==================================================== 
THE WAHANA DHARMA NUSA CENTER [WDN_Center] 
Seri : "Membangun spirit, demokrasi, konservasi sumber daya, 
           nasionalisme, kebangsaan dan pruralisme bangsa Indonesia."  
==================================================== 
[Spiritualism, Nationalism, Resources, Democration & Pruralism Indonesia 
Quotient] 
Menyambut Pesta Demokrasi 5 Tahunan - PEMILU 2009.  
"Belajar menyelamatkan sumberdaya negara untuk kebaikan rakyat Indonesia." 
Meretas Budaya Birokrasi 
Kamis, 2 Juli 2009 | 05:09 WIB
Oleh : Chris Panggabean
Pada pertengahan tahun 70-an, seorang menteri menyamar sebagai pegawai rendah. 
Ia mengenakan batik dan peci lalu selama beberapa hari ”Pak Sidik” menjadi 
pegawai di Rumah Sakit Cipto Mangunkusomo. Tak seorang pun mengetahui 
penyamaran itu kecuali direktur rumah sakit.

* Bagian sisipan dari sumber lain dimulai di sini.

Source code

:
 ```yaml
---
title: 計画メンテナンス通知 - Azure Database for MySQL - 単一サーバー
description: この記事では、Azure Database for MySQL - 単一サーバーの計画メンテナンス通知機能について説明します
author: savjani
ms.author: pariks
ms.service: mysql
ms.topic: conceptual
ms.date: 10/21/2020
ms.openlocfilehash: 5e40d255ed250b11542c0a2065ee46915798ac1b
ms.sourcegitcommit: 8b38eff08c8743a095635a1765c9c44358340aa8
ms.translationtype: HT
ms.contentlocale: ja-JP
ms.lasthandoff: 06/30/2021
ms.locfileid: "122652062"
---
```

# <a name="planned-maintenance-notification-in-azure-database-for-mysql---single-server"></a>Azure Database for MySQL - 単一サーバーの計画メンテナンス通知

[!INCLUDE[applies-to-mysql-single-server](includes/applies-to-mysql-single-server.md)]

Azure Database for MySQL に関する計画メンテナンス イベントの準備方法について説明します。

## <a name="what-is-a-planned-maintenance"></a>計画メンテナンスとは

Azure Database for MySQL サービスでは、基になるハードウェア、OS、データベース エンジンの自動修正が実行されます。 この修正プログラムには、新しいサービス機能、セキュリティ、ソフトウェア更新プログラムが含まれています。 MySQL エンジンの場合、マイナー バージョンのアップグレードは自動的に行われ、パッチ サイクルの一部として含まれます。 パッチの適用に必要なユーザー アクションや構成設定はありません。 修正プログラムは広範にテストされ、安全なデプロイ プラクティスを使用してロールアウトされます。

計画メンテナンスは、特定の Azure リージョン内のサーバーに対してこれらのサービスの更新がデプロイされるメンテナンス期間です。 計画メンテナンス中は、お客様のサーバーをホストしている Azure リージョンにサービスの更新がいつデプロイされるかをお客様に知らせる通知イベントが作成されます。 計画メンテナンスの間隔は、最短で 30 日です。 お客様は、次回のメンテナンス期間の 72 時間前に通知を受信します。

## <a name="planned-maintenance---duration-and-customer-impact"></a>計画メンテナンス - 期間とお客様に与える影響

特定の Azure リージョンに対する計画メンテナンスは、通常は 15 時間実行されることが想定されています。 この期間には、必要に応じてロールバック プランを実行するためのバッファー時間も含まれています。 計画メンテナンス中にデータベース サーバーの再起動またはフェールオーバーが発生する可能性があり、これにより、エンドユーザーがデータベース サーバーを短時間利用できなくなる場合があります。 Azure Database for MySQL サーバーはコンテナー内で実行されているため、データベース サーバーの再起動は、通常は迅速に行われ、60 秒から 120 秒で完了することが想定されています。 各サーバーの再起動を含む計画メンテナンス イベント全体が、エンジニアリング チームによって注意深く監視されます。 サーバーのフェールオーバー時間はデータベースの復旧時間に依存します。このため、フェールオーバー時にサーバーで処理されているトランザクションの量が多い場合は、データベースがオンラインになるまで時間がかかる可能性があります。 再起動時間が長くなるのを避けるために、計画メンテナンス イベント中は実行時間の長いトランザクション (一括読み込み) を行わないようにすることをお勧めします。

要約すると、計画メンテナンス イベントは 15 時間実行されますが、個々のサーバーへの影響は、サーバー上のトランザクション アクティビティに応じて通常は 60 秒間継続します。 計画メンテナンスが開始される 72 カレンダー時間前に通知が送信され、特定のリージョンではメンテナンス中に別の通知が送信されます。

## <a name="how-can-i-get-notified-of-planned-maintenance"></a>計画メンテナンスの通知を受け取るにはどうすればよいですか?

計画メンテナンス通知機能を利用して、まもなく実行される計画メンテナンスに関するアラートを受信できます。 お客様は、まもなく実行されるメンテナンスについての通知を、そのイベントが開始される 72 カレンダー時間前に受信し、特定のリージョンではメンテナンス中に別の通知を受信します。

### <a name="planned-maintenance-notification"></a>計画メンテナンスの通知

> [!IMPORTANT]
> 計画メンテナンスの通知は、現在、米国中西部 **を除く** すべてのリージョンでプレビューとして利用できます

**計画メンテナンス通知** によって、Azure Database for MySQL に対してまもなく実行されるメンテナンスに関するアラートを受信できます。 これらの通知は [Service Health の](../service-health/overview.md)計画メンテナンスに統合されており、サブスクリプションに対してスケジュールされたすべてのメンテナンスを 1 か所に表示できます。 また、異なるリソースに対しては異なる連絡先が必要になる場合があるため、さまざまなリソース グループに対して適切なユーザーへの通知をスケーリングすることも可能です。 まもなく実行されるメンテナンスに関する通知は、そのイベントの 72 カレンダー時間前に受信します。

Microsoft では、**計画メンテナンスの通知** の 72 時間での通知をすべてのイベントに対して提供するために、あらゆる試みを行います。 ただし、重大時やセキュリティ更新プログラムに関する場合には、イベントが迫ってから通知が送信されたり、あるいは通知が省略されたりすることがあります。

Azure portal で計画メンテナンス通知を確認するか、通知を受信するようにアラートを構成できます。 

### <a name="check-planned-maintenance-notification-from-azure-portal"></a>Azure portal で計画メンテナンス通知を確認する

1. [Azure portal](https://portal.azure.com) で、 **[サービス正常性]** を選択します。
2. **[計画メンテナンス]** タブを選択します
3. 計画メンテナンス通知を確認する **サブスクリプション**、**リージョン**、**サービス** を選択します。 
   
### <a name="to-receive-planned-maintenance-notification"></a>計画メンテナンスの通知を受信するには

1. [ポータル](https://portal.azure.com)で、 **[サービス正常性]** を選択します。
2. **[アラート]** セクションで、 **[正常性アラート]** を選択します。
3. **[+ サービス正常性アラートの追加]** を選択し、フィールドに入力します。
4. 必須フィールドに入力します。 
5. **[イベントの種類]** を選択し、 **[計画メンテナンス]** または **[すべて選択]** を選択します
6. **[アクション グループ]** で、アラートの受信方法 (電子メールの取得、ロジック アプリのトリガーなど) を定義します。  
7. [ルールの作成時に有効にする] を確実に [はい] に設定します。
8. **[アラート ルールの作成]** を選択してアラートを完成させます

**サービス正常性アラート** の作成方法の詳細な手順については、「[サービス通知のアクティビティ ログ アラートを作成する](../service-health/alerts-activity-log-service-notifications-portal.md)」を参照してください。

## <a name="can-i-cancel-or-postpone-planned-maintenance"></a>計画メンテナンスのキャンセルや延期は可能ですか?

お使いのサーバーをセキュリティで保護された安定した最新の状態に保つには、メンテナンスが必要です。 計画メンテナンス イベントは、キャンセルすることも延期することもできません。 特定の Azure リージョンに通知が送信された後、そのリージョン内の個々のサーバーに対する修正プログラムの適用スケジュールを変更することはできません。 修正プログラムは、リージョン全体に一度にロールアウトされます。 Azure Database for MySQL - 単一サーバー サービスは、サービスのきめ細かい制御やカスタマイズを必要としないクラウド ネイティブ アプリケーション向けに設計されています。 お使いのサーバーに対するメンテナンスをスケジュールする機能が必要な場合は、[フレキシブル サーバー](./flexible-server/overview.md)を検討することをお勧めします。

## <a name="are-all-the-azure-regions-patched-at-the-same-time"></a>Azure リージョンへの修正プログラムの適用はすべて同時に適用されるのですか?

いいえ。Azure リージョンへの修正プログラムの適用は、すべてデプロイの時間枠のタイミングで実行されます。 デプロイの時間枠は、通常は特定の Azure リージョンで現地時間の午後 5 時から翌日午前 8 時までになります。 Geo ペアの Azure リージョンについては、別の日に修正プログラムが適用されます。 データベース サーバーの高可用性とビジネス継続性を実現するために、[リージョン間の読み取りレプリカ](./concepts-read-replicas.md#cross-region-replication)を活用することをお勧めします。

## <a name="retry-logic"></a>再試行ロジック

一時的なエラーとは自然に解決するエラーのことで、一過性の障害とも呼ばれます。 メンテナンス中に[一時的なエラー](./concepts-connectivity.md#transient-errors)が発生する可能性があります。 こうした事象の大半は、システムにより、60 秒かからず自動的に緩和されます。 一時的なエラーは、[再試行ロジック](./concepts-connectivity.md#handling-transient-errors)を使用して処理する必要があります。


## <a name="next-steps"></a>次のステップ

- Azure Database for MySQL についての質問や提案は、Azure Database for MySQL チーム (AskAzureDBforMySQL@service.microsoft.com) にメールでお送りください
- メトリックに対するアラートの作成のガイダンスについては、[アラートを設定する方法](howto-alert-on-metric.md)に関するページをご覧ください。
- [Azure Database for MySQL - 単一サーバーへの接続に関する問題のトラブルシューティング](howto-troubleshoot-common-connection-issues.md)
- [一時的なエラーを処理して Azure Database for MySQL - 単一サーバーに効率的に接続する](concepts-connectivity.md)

Pada masa itu, jamak diketahui bahwa untuk mendapatkan gaji selalu disertai 
dengan pemberian uang pelicin. Pada saat ”Pak Sidik” (nama yang digunakan 
beliau) sedang tawar-menawar besarnya uang pelicin, mendadak muncul Menteri 
Keuangan Ali Wardhana dan beberapa wartawan. Beliau membuka penyamaran Menneg 
PAN Sumarlin (alias Pak Sidik), maka pucatlah para pegawai yang meminta uang 
pelicin tersebut.
Kisah nyata tersebut memberi refleksi bahwa pemimpin harus bersih, tegas, dan 
kreatif dalam meretas jalan perubahan. Cara seperti itu efektif sebagai kontrol 
terhadap perilaku birokrasi karena meninggalkan efek pengawasan, dibanding 
rombongan inspeksi mendadak yang memberi efek jera sesaat. Refleksi lainnya 
adalah kita juga disadarkan bahwa ada sesuatu yang laten dalam birokrasi di 
negara ini sebab apa yang dihadapi Sumarlin pada masa itu masih kita rasakan 
sekarang.
Sistem nilai
Upaya memperbaiki birokrasi sudah dilakukan sejak dulu ketika dibentuknya 
panitia Retooling Aparatur Negara tahun 1962 hingga yang sekarang dengan 
dibentuknya KPK dan Tim Reformasi Birokrasi Pusat. Akan tetapi, perubahan yang 
dirasakan belum signifikan. Birokrasi di Indonesia masih jauh dari gambaran 
sebuah birokrasi modern yang efisien, akuntabel, tidak berbelit-belit, 
berorientasi pada hasil, gaya pengelolaan menyerupai kerja korporasi bisnis.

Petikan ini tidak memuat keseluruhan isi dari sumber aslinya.